E’ prevedibile che “l’entità famiglia” tenda a fagocitare il nuovo elemento coinvolgendolo nei meccanismi e nelle logiche che gli sono più congeniali, l’operatore è fatto testimone involontario di alleanze, contrasti, prese di posizione e può accadere che gli venga perfino chiesto di diventare parte attiva in tali meccanismi che non può trascurare ma che deve imparare ad analizzare con l’intento di trasformarli in variabili acquisite e in strumenti di lavoro.

E’ altrettanto logico aspettarsi una gamma di reazioni varia a seconda della tipologia di famiglia in cui l’operatore va ad espletare il suo compito: reazioni che possono essere caratterizzate da istintiva diffidenza verso qualcuno percepito come antagonista nel panorama emotivo del minore, reazioni di richiesta di aiuto nell’affrontare situazioni poco gestibili, fino ad arrivare a tentativi di vera e propria delega.

Va inoltre tenuto presente che solitamente i segnali che hanno richiamato l’attenzione sul malessere del minore, riguardano il suo rendimento scolastico, ma anche la capacità di relazionarsi in modo congruo all’interno del gruppo classe; gioco-forza l’attenzione della famiglia cade su questi aspetti, con il rischio di sovraccaricarli (specialmente il primo), relegando l’operatore al ruolo di moderno istitutore o peggio di prezzolato cerbero, snaturando in un sol colpo il senso stesso dell’intervento.

E’ assai importante, a questo proposito, distinguere con molta lucidità la grande importanza del lavoro svolto in ambito di sostegno scolastico.
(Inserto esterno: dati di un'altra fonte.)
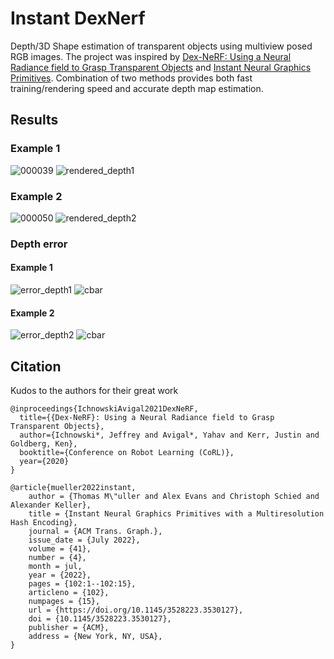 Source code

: # Instant DexNerf

Depth/3D Shape estimation of transparent objects using multiview posed RGB images. The project was inspired by [Dex-NeRF: Using a Neural Radiance field to Grasp Transparent Objects](https://sites.google.com/view/dex-nerf) and [Instant Neural Graphics Primitives](https://nvlabs.github.io/instant-ngp/). Combination of two methods provides both fast training/rendering speed and accurate depth map estimation.


## Results
### Example 1

![000039](https://user-images.githubusercontent.com/63703454/179689907-855bbce7-355e-4ec3-8d32-d9458c950dd7.png)
![rendered_depth1](https://user-images.githubusercontent.com/63703454/179689927-d61fad50-18e1-4010-8e1b-826a2d465e4a.png)

### Example 2

![000050](https://user-images.githubusercontent.com/63703454/179689986-17ca4f76-409d-430d-b2c6-51ad8461abab.png)
![rendered_depth2](https://user-images.githubusercontent.com/63703454/179690005-c097abb0-3cf1-443c-ba83-53c2077c3e0d.png)

### Depth error
#### Example 1
![error_depth1](https://user-images.githubusercontent.com/63703454/179690100-710bb937-8958-4d31-88fa-fb7f7e2499cb.png)
![cbar](https://user-images.githubusercontent.com/63703454/179690127-83629d6b-aedb-4eae-9e2b-2028e7b870d2.png)

#### Example 2
![error_depth2](https://user-images.githubusercontent.com/63703454/179690059-f3fec438-3bfd-4a0b-b4cf-2ac9dffa01ba.png)
![cbar](https://user-images.githubusercontent.com/63703454/179690127-83629d6b-aedb-4eae-9e2b-2028e7b870d2.png)

## Citation
Kudos to the authors for their great work
```
@inproceedings{IchnowskiAvigal2021DexNeRF,
  title={{Dex-NeRF}: Using a Neural Radiance field to Grasp Transparent Objects},
  author={Ichnowski*, Jeffrey and Avigal*, Yahav and Kerr, Justin and Goldberg, Ken},
  booktitle={Conference on Robot Learning (CoRL)},
  year={2020}
}
```
```
@article{mueller2022instant,
    author = {Thomas M\"uller and Alex Evans and Christoph Schied and Alexander Keller},
    title = {Instant Neural Graphics Primitives with a Multiresolution Hash Encoding},
    journal = {ACM Trans. Graph.},
    issue_date = {July 2022},
    volume = {41},
    number = {4},
    month = jul,
    year = {2022},
    pages = {102:1--102:15},
    articleno = {102},
    numpages = {15},
    url = {https://doi.org/10.1145/3528223.3530127},
    doi = {10.1145/3528223.3530127},
    publisher = {ACM},
    address = {New York, NY, USA},
}
```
Su questo territorio, infatti, si gioca la grande partita del raggiungimento dell’autostima e dell’autonomia.

In questo particolare momento evolutivo, lo studio rappresenta per il minore l’unico vero impegno di tipo istituzionale, in esso egli si vede misurato e valutato e perciò è molto importante che ne tragga il miglior risultato possibile.
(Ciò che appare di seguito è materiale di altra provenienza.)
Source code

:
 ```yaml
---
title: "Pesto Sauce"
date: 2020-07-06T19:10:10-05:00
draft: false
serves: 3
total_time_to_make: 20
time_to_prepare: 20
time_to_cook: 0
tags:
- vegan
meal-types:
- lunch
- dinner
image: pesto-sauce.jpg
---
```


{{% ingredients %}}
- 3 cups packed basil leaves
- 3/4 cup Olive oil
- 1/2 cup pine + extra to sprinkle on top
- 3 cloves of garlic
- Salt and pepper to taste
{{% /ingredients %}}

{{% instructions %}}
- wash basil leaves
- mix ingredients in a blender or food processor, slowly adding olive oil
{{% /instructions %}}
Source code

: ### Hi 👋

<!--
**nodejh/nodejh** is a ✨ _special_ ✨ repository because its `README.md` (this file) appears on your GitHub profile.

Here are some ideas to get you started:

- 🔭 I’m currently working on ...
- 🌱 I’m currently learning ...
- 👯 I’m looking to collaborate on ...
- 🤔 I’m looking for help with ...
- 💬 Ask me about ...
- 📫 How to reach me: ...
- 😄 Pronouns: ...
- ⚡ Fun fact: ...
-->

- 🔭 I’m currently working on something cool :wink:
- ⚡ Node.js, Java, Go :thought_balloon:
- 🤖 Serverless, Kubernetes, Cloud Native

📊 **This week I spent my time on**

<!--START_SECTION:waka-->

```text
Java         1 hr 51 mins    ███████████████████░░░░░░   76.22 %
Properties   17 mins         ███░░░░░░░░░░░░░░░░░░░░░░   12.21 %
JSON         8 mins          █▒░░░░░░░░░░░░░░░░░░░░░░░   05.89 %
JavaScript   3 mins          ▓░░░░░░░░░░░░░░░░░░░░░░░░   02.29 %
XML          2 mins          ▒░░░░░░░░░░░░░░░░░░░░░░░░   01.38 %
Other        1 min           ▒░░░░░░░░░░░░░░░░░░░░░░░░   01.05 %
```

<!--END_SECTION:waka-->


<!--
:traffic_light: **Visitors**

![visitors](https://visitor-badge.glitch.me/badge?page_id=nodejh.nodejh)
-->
Operando all’interno della famiglia l’educatore diventa sostegno per la famiglia stessa e promotore di una progettualità definita attraverso una vera e propria alleanza, evitando giudizi e valutazioni sullo stile genitoriale, cercando invece di alleggerire i processi più “faticosi” .

Valutare tutte queste variabili rende necessario per l’operatore domiciliare far parte di una più ampia rete con cui scambiare stimoli e feedback.

Infatti è assai importante l’aggancio con tutte quelle entità e agenzie che fanno parte della rete che viene a formarsi attorno ad un minore in difficoltà. Le varie figure professionali che prendono parte al progetto individuale sul minore raggiungono il massimo della loro efficacia se operano in sinergia.

Questa scelta da’ la possibilità all’operatore domiciliare di partecipare alla programmazione delle attività delle varie strutture per renderle funzionali strumenti di lavoro nella messa a punto del suo intervento.